Em enquete anterior, sugeri que as sete maravilhas da literatura incluiriam: Gilgamesh, a Bíblia, a Ilíada, o Mahabharata, As mil e uma noites, A demanda do Santo Graal, a obra de Shakespeare, Em busca do tempo perdido – aliás, oito. As sete a seguir, que não substituem aquelas mas as complementam, são:

Popol Vuh – O livro sagrado dos maias, que narra seu mito de origem, chamado “Os Homens de Milho”: nada mais adequado aos povos do continente que inventaram esse alimento.  Herois civilizadores, os gêmeos Hunapuh e Ixbalanque vão aos mundos ínferos, ou Xibalbá, onde enfrentam temíveis deuses destruidores de seres humanos, regressando vitoriosos, trazendo dádivas para os homens e transformados em Sol e Lua. O livro registra também  a origem do Jogo de Pelota. O maior monumento literário das grandes civilizações do continente, dos raros que escaparam â sanha incineradora dos espanhóis.

Odisseia –  Poema épico que é par da Ilíada conta as peregrinações de Ulisses. Um dos protagonistas da Guerra de Tróia, que durou dez anos, levaria mais dez anos para voltar a seu reino em Ítaca. Ulisses atravessaria os milênios como modelo de astúcia (seu epíteto: “o solerte”). Sobrevive a aventuras mirabolantes, enfrentando naufrágios, sereias,  Polifemo o ciclope antropófago, a feiticeira Circe, a passagem entre  Cila e Caribdes, a viagem ao Hades, os comedores de lótus…

A tragédia ática– Um dos pontos mais altos que a literatura já atingiu, no apogeu de Atenas, quando foram criadas a filosofia, a ciência, a democracia etc,  Analisada por Aristóteles na Poética, apresenta os fastos dos povos gregos. Ésquilo, Sófocles e Eurípides discutem questões grandiosas, entre elas destino, glória, honra, dever, fatalidade, crimes contra a natureza, ou então os embates entre duas ordens morais. Pode ser a lei do sangue versus a lei da polis, como em Antígona; ou o tabu do incesto, como em Édipo Rei; ou a lei de talião  que perpetua os assassinatos,  dilemas que só as instituições da democracia, entre elas o tribunal do júri, poderão solucionar, como na trilogia da Orestíada.

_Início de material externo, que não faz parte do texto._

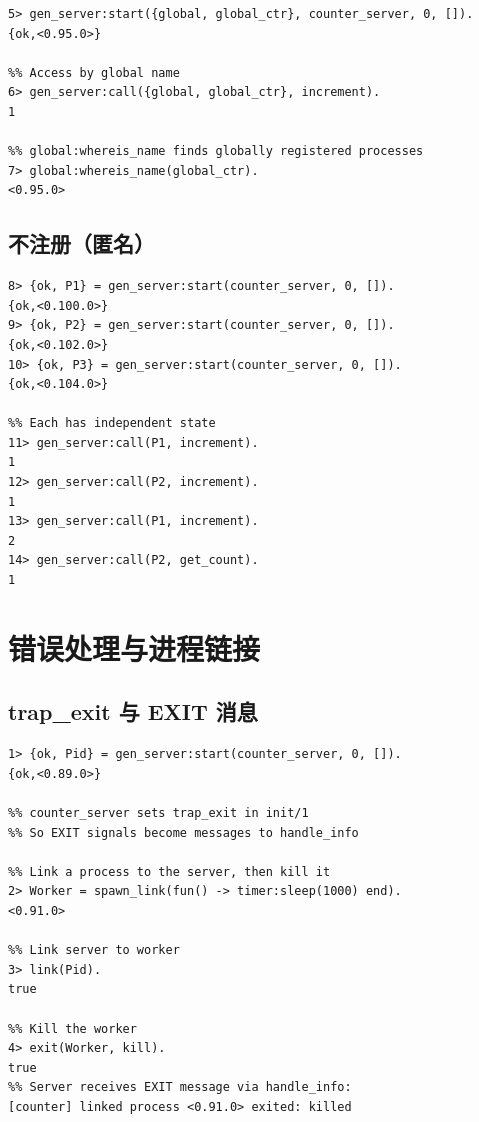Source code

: \documentclass[a4paper,11pt]{article}
\begin{document}
\begin{lstlisting}[style=shellstyle, caption={全局注册演示}]
5> gen_server:start({global, global_ctr}, counter_server, 0, []).
{ok,<0.95.0>}

%% Access by global name
6> gen_server:call({global, global_ctr}, increment).
1

%% global:whereis_name finds globally registered processes
7> global:whereis_name(global_ctr).
<0.95.0>
\end{lstlisting}

\subsection{不注册（匿名）}

\begin{lstlisting}[style=shellstyle, caption={匿名启动 --- 可以启动多个实例}]
8> {ok, P1} = gen_server:start(counter_server, 0, []).
{ok,<0.100.0>}
9> {ok, P2} = gen_server:start(counter_server, 0, []).
{ok,<0.102.0>}
10> {ok, P3} = gen_server:start(counter_server, 0, []).
{ok,<0.104.0>}

%% Each has independent state
11> gen_server:call(P1, increment).
1
12> gen_server:call(P2, increment).
1
13> gen_server:call(P1, increment).
2
14> gen_server:call(P2, get_count).
1
\end{lstlisting}


\section{错误处理与进程链接}

\subsection{trap\_exit 与 EXIT 消息}

\begin{lstlisting}[style=shellstyle, caption={trap\_exit 演示}]
1> {ok, Pid} = gen_server:start(counter_server, 0, []).
{ok,<0.89.0>}

%% counter_server sets trap_exit in init/1
%% So EXIT signals become messages to handle_info

%% Link a process to the server, then kill it
2> Worker = spawn_link(fun() -> timer:sleep(1000) end).
<0.91.0>

%% Link server to worker
3> link(Pid).
true

%% Kill the worker
4> exit(Worker, kill).
true
%% Server receives EXIT message via handle_info:
[counter] linked process <0.91.0> exited: killed
\end{lstlisting}
\end{document}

D. Quixote – Um pequeno fidalgo do distrito da La Mancha, com seu fiel escudeiro Sancho Pança, sai em demanda cavalheiresca  tardia. O fidalgo enlouqueceu de tanto ler novelas de cavalaria, acabando por convencer-se de que era personagem delas. A prosa burguesa anuncia que outra classe se encaminha para tomar o poder. O fidalgo projeta a seu redor o que lê nas novelas: os moinhos de vento são gigantes ameaçadores, os carneiros. são mouros em pé de guerra, uma tosca camponesa é sua musa, a quem dá o nome de Dulcineia del Toboso.  É o primeiro romance moderno.

Genji Monogatari- A prosa de ficção no Ocidente demoraria muito para tornar-se hegemônica, e só o faria a partir de D. Quixote, tendo vigência até hoje. Mas em outras latitudes as coisas são diferentes, e o romance em prosa surge quase um milênio antes. É o caso desde O conto de Genji, do séc. XI: uma crônica dos amores numerosos e enredados de um nobre da corte japonesa, filho do imperador e de uma concubina. As intrigas palacianas ocupam o dia-a-dia das personagens.  Este clássico tem a honra de ser o primeiro romance em prosa da História. A autora é uma dama da corte, Murasaki Shikibu, que traça um quadro do Japão feudal.

A Divina Comédia – A mais perfeita representação literária do mundo medieval (séc. XIV), com suas hierarquias estáticas, garantidas por Deus, imóveis como imóvel era a Terra no centro do sistema solar. Dividida em Inferno, Purgatório e Paraíso, composta em versos decassílabos na célebre terza rima em que Dante era perito, é referência obrigatória  para estudos de literatura e cultura. Nada nem ninguém disputa o título da mais alta produção da língua italiana.

Poesia latinaJorge Luis Borges, useiro e vezeiro de opiniões esdrúxulas, sustentava que preferia a Eneida à obra homérica:  pela perfeição do verso, dizia ele. Isto quanto à poesia épica. Mas a poesia lírica consta de obras-primas de grandes poetas, como Ovídio, Horácio e mesmo o próprio Virgílio. Brilha entre eles a belíssima poesia erótica de Catulo, até hoje considerada sem par.